With both aching arms outstretched and loaded with plates (tightrope catwalk, hot plate crucifixion), she walks slowly across the dining room to table 19 and places the plates down in front of the bodies that ordered them.
“Escargot Bourguignon. Pasta puttanesca. Squab, burrata and truffled fig, fingerling. ” She rolls the syllables around in her mouth like bits of velvet. If you saw her, you’d see eyes glistening wetly as if she were intoning a love poem she’d written herself, but no one looks up from their plates.
At table 8, she introduces herself (I am your hole-filler, your anonymous food-bringer, faceless feeder), takes their order, and scoots back to the kitchen where her boss, Mulholland, is waiting by the door. His lips are pursed, but he’s not asking for a kiss. “Full hands in, full hands out,” he reminds her, and his eyes inspect her so thoroughly it feels surgical.

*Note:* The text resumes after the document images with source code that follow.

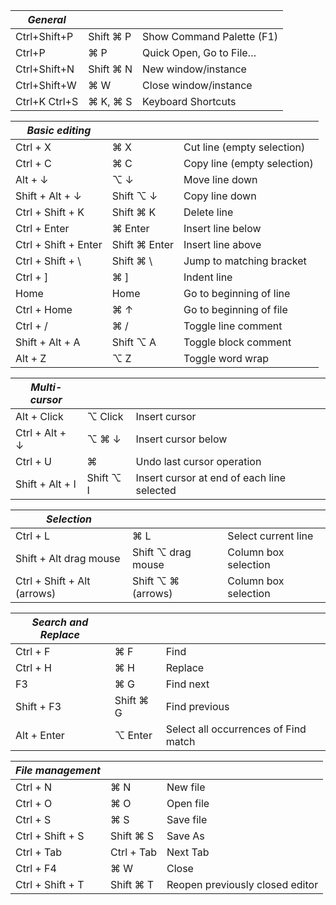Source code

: 
| *General*                                           ||| 
| --------------|-----------|---------------------------|
| Ctrl+Shift+P  | Shift ⌘ P | Show Command Palette (F1) |
| Ctrl+P        | ⌘ P       | Quick Open, Go to File…   |
| Ctrl+Shift+N  | Shift ⌘ N | New window/instance       |
| Ctrl+Shift+W  | ⌘ W       | Close window/instance     |
| Ctrl+K Ctrl+S | ⌘ K, ⌘ S  | Keyboard Shortcuts        |

| *Basic editing*                                                  ||| 
|----------------------|---------------|-----------------------------|
| Ctrl + X             | ⌘ X           | Cut line (empty selection)  |
| Ctrl + C             | ⌘ C           | Copy line (empty selection) |
| Alt + ↓              | ⌥ ↓           | Move line down              |
| Shift + Alt + ↓      | Shift ⌥ ↓     | Copy line down              |
| Ctrl + Shift + K     | Shift ⌘ K     | Delete line                 |
| Ctrl + Enter         | ⌘ Enter       | Insert line below           |
| Ctrl + Shift + Enter | Shift ⌘ Enter | Insert line above           |
| Ctrl + Shift + \     | Shift ⌘ \     | Jump to matching bracket    |
| Ctrl + ]             | ⌘ ]           | Indent line                 |
| Home                 | Home          | Go to beginning of line     |
| Ctrl + Home          | ⌘  ↑          | Go to beginning of file     |
| Ctrl + /             | ⌘ /           | Toggle line comment         |
| Shift + Alt + A      | Shift ⌥ A     | Toggle block comment        |
| Alt + Z              | ⌥ Z           | Toggle word wrap            |

| *Multi-cursor*                                                                  ||| 
|----------------------|---------------|--------------------------------------------|
| Alt + Click          | ⌥ Click       | Insert cursor                              |
| Ctrl + Alt + ↓       | ⌥ ⌘ ↓         | Insert cursor below                        |
| Ctrl + U             | ⌘             | Undo last cursor operation                 |
| Shift + Alt + I      | Shift ⌥ I     | Insert cursor at end of each line selected |

| *Selection*                                                          ||| 
|----------------------------|--------------------|----------------------|
| Ctrl + L                   | ⌘ L                | Select current line  |
| Shift + Alt drag mouse     | Shift ⌥ drag mouse | Column box selection |
| Ctrl + Shift + Alt (arrows)| Shift ⌥ ⌘ (arrows) | Column box selection |

| *Search and Replace*                                         ||| 
|-------------|-----------|--------------------------------------|
| Ctrl + F    | ⌘ F       | Find                                 |
| Ctrl + H    | ⌘ H       | Replace                              |
| F3          | ⌘ G       | Find next                            |
| Shift + F3  | Shift ⌘ G | Find previous                        |
| Alt + Enter | ⌥ Enter   | Select all occurrences of Find match |

| *File management*                                         ||| 
|------------------|------------|--------------------------------------|
| Ctrl + N         | ⌘ N        | New file                             |
| Ctrl + O         | ⌘ O        | Open file                            |
| Ctrl + S         | ⌘ S        | Save file                            |
| Ctrl + Shift + S | Shift ⌘ S  | Save As                              |
| Ctrl + Tab       | Ctrl + Tab | Next Tab                             |
| Ctrl + F4        | ⌘ W        | Close                                |
| Ctrl + Shift + T | Shift ⌘ T  | Reopen previously closed editor      |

When she first started working here, her apron could not conceal her effervescent flesh but now she can wrap the apron strings around twice and still has enough left to tie a bow. Night after night of describing meals she won’t taste and taking orders and filling glasses without spilling a drop and whisking away the bones of evidence has whittled her appetite away, has taught her her place in the hierarchy of desire.
Back in the dining room, she moves unnoticed from table to table, pouring water and wine. The metal clank of silverware and wet eating sounds are stifled by white tablecloths and candlelight. At table 11, she pulls the check from her pocket and places it midpoint between the man and woman seated there.
The man clears his throat. “A good waitress knows where to put the check.” His candlelit face is impenetrable. The woman’s eyes are fixed on the last inch of wine in her glass, as if she and the wine are deep in conversation. “If you want me to pay, you’ll have to do better.”
She picks up the check and places it down again, right next to his huge, meaty hand and cufflinked wrist which doesn’t move.
He clears his throat again. “I have to say, I expected more from this place. Overall, this meal just was not satisfying.”
“I’m so sorry to hear that, sir,” she murmurs, assuming the proper position: eyes wide, head stooped, hand on heart. “Please tell me what we could have done better.”
“Where do I begin?” He licks his lips. “The salad was overwhelmed and the the oysters were flaccid.”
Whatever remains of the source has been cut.